BFMTV

Lelandais: une ex-petite amie avait porté plainte contre lui pour "mise en danger de la vie d'autrui" en juillet 2017

Une plainte pour "mise en danger de la vie d'autrui avec risque immédiat de mort" a été déposée par une ex-compagne de Nordahl Lelandais en juillet 2017, quelques semaines avant la mort de la petite Maëlys. Selon ses dires, l'ex-militaire ne supportait pas leur séparation.

Coups, menaces, intimidations... Le comportement dans le passé de Nordahl Lelandais inquiétait. Deux plaintes ont été déposées contre le meurtrier présumé de Maëlys et d'Arthur Noyer. C'est une femme, la petite amie de l'ex-militaire entre mai 2015 et décembre 2016, qui a porté plainte contre lui pour "mise en danger de la vie d'autrui avec risque immédiat de mort" puis pour "atteinte à la vie privée".
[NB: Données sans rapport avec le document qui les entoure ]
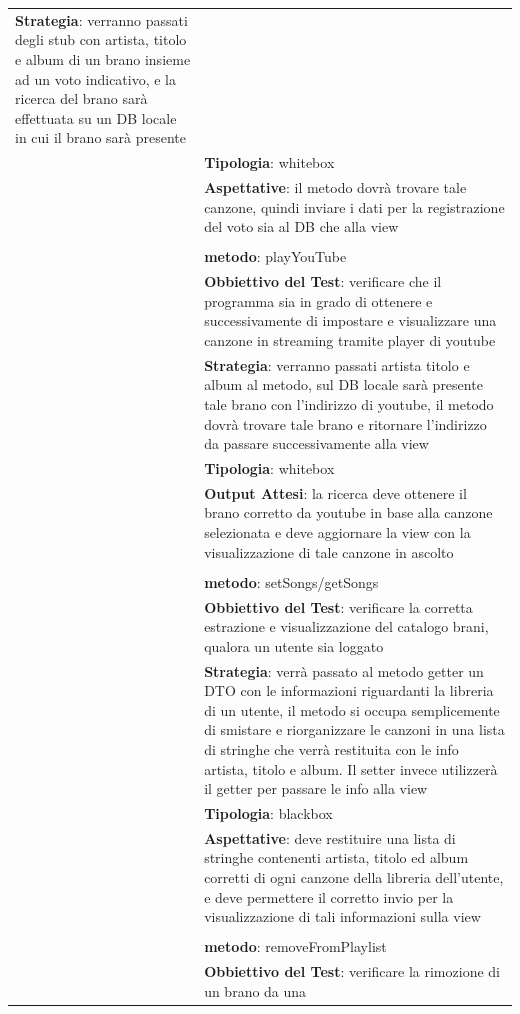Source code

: \begin{footnotesize}
\begin{longtable}{|p{5.7cm}|p{10.3cm}|}
\textbf{Strategia}: verranno passati degli stub con artista, titolo e album di
un brano insieme ad un voto indicativo, e la ricerca del brano sar\`a
effettuata su un DB locale in cui il brano sar\`a presente\\&
\textbf{Tipologia}: whitebox\\&
\textbf{Aspettative}: il metodo dovr\`a trovare tale canzone, quindi inviare i
dati per la registrazione del voto sia al DB che alla view\\&
\\&
\textbf{metodo}: playYouTube\\&
\textbf{Obbiettivo del Test}: verificare che il
programma sia in grado di ottenere e successivamente di impostare e visualizzare una canzone in streaming tramite
player di youtube\\&
\textbf{Strategia}: verranno passati artista titolo e album al metodo, sul DB
locale sar\`a presente tale brano con l'indirizzo di youtube, il metodo
dovr\`a trovare tale brano e ritornare l'indirizzo da passare successivamente
alla view\\&
\textbf{Tipologia}: whitebox\\&
\textbf{Output Attesi}: la ricerca deve ottenere il brano corretto
da youtube in base alla canzone selezionata e deve aggiornare la view con la
visualizzazione di tale canzone in ascolto \\& 
\\&
\textbf{metodo}: setSongs/getSongs\\&
\textbf{Obbiettivo del Test}: verificare la corretta estrazione e visualizzazione del
catalogo brani, qualora un utente sia loggato\\& 
\textbf{Strategia}: verr\`a passato al metodo getter un DTO con le informazioni
riguardanti la libreria di un utente, il metodo si occupa semplicemente di
smistare e riorganizzare le canzoni in una lista di stringhe che verr\`a
restituita con le info artista, titolo e album. Il setter invece utilizzer\`a
il getter per passare le info alla view\\&
\textbf{Tipologia}: blackbox\\&
\textbf{Aspettative}: deve
restituire una lista di stringhe contenenti artista, titolo ed album corretti di
ogni canzone della libreria dell'utente, e deve permettere il corretto invio per
la visualizzazione di tali informazioni sulla view\\&
\\&
\textbf{metodo}: removeFromPlaylist\\&
\textbf{Obbiettivo del Test}: verificare la rimozione di un brano da una

\end{longtable}
\end{footnotesize}
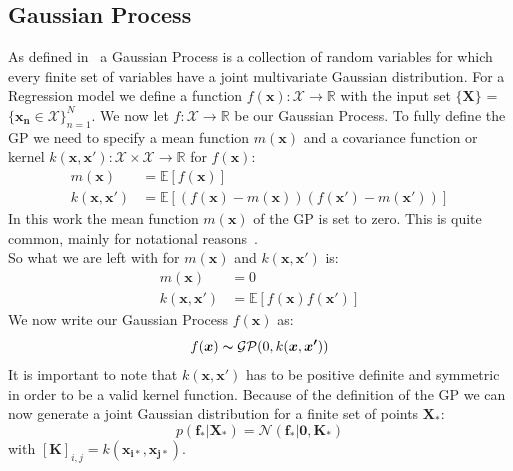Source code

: \documentclass{article}
\begin{document}
\subsection{Gaussian Process} %
As defined in~\cite{RasmussenCarlEdward} a Gaussian Process is a collection of
random variables for which every finite set of variables have a joint
multivariate Gaussian distribution. For a Regression model we define a function
$f(\bm{x}): \mathcal{X}\rightarrow \mathbb{R}$ with the input set $\{\bm{X}\}$
= $\{\bm{x_n} \in \mathcal{X} \}_{n=1}^N$. We now let $f:
    \mathcal{X}\rightarrow \mathbb{R}$ be our Gaussian Process. To fully define the
GP we need to specify a mean function $m(\bm{x})$ and a covariance function or
kernel $k(\bm{x}, \bm{x'}): \mathcal{X} \times \mathcal{X} \rightarrow
    \mathbb{R}$ for $f(\bm{x})$:
\begin{equation}
    \begin{aligned}
        m(\bm{x})         & = \mathbb{E}[f(\bm{x})]                                    \\
        k(\bm{x},\bm{x'}) & = \mathbb{E}[(f(\bm{x})-m(\bm{x}))(f(\bm{x'})-m(\bm{x'}))]
    \end{aligned}
\end{equation}
In this work the mean function $m(\bm{x})$ of the GP is set to zero. This is quite common, mainly for notational reasons~\cite{RasmussenCarlEdward}.\\
So what we are left with for  $m(\bm{x})$ and $ k(\bm{x},\bm{x'})$ is:
\begin{equation}
    \begin{aligned}
        m(\bm{x})         & = 0                               \\
        k(\bm{x},\bm{x'}) & = \mathbb{E}[f(\bm{x})f(\bm{x'})]
    \end{aligned}
\end{equation}
We now write our Gaussian Process $f(\bm{x})$ as:
\begin{equation}
    f(\bm{x})\thicksim \mathcal{G} \mathcal{P}(0,k(\bm{x},\bm{x'}))
\end{equation}
It is important to note that $ k(\bm{x},\bm{x'})$ has to be positive definite and symmetric in order to be a valid kernel function.
Because of the definition of the GP we can now generate a joint Gaussian distribution for a finite set of points $\bm{X_*}$:
\begin{equation}
    \label{eq:f_star_random_vector}
    p(\bm{f_*|\bm{X_*}}) = \mathcal{N}(\bm{f_*}|\bm{0},\bm{K_*})
\end{equation}
with ${[\bm{K}]}_{i,j} = k(\bm{x_{i*}},\bm{x_{j*}})$.
\end{document}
Dans sa première plainte déposée en juillet 2017, cette femme affirme que lorsqu'elle a décidé de mettre fin à leur relation, après avoir découvert qu'il la trompait après un an et demi de fréquentation, Nordahl Lelandais est devenu violent à son encontre. "Il l'a giflée violemment. Il ne voulait pas de cette séparation", explique Me Ronald Gallo, son avocat, au Parisien. Il ne s'arrête pas là. Harcèlement, menaces… Il va jusqu'à la rencontrer dans la forêt où elle promène son chien, armé d'un taille-haie.

Lorsque la femme se rend à la gendarmerie pour porter plainte une première fois, "on lui a rétorqué qu'elle n'avait pas de preuve, qu'il fallait même qu'elle arrête de provoquer Lelandais", affirme son avocat.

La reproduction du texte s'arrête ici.